0003 17 = > (2jue 2)

It is clear that the built-in DB_ROW_ID is indeed shared and self-incremented at the entire instance level, rather than having a single DB_ROW_ID sequence for each table.

We can imagine that if multiple tables in an instance use this DB_ROW_ID, it is bound to cause competition / wait for concurrent requests. In addition, it may also cause serious replication delay problems due to data scanning mechanism problems during relay log playback from the library in the master-slave replication environment. For more information, please refer to the lookup of slave database data and parameter slave_rows_search_algorithms.

Optimization recommendation 4: display and define the available clustered index / primary key index on your own, and don't let InnoDB choose the built-in DB_ROW_ID as the clustered index to avoid potential performance losses.

The space is already a little big, so let's stop here for this analysis and continue later.

4. Summary of several points

Finally, let's summarize a few suggestions for the InnoDB engine table.

Each table should have an explicit primary key, preferably self-increasing, and have no business use

Whether it is a primary key index or a secondary index, choose columns with smaller data types as much as possible

When defining a secondary index, it is not necessary to explicitly add a primary key index column (after MySQL 5.6)
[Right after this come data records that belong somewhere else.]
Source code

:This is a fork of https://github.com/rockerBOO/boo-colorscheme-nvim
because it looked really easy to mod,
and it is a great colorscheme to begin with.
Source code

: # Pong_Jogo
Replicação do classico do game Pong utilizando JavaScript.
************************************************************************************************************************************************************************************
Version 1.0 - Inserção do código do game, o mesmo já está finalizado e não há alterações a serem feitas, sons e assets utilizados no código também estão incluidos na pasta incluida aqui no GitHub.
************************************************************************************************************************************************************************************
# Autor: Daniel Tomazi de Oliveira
The shorter the row data, the better, and the better if each column is of fixed length (not a variable length type like VARCHAR)

The above test environment is based on Percona Server 5.7.22:

The version of # MySQL is Percona Server 5.7.22-22. I downloaded the source code and compiled it myself.

[root@yejr.me#] mysql-Smysql.sock innodb

...

Server version: 5.7.22-22-log Source distribution

...

[root@yejr.me] >\ s

...

Server version: 5.7.22-22-log Source distribution

Welcome to subscribe "Shulou Technology Information " to get latest news, interesting things and hot topics in the IT industry, and controls the hottest and latest Internet news, technology news and IT industry trends.

*The comments in the above article only represent the author's personal views and do not represent the views and positions of this website. If you have more insights, please feel free to contribute and share.